WHAT YOU ARE ASKED TO DO:
Among the lines of the records, find all that carry the word "xAIは" and copy them.

Saved entries:
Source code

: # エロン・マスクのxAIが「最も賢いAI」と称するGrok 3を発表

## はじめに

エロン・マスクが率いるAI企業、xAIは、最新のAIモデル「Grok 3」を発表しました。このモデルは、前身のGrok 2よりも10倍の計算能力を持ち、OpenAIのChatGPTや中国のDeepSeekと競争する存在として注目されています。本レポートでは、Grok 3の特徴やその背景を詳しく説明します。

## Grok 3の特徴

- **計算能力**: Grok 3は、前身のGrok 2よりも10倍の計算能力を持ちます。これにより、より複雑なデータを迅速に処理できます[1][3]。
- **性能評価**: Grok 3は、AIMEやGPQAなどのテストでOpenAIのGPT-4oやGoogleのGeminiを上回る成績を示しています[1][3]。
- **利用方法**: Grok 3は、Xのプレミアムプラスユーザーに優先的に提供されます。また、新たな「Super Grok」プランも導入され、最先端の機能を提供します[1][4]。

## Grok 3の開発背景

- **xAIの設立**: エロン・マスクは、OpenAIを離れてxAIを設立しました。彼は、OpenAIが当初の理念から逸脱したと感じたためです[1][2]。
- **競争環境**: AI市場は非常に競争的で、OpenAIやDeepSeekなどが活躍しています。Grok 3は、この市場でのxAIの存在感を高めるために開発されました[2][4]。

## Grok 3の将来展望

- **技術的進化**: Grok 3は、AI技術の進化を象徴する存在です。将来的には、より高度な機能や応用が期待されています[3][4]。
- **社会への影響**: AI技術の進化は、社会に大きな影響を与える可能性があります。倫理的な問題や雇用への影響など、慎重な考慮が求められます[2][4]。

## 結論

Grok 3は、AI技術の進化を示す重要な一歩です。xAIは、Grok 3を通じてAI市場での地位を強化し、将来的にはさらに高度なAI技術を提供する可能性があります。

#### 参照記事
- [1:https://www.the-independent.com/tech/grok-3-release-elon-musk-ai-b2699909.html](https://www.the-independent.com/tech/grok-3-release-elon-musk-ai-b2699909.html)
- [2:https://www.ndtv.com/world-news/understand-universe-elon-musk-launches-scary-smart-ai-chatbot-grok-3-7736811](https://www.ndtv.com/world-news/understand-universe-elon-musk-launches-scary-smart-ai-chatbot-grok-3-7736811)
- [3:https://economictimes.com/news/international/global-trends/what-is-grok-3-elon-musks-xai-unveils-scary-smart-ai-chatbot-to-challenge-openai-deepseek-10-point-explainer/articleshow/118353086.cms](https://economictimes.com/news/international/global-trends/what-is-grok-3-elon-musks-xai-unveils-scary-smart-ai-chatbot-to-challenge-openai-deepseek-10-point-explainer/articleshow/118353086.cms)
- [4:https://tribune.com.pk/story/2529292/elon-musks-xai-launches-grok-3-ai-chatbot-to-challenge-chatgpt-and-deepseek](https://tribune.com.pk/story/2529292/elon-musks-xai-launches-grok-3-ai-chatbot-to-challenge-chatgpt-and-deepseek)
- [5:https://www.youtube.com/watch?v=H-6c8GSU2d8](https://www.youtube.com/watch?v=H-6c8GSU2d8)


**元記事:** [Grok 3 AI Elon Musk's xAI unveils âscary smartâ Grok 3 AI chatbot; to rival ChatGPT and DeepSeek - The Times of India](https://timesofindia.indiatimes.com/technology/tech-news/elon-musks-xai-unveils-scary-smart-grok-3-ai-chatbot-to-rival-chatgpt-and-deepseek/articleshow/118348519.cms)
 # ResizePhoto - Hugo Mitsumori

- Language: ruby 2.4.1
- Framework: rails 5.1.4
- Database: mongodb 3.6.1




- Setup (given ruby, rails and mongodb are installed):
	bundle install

REPLY:
エロン・マスクが率いるAI企業、xAIは、最新のAIモデル「Grok 3」を発表しました。このモデルは、前身のGrok 2よりも10倍の計算能力を持ち、OpenAIのChatGPTや中国のDeepSeekと競争する存在として注目されています。本レポートでは、Grok 3の特徴やその背景を詳しく説明します。
Grok 3は、AI技術の進化を示す重要な一歩です。xAIは、Grok 3を通じてAI市場での地位を強化し、将来的にはさらに高度なAI技術を提供する可能性があります。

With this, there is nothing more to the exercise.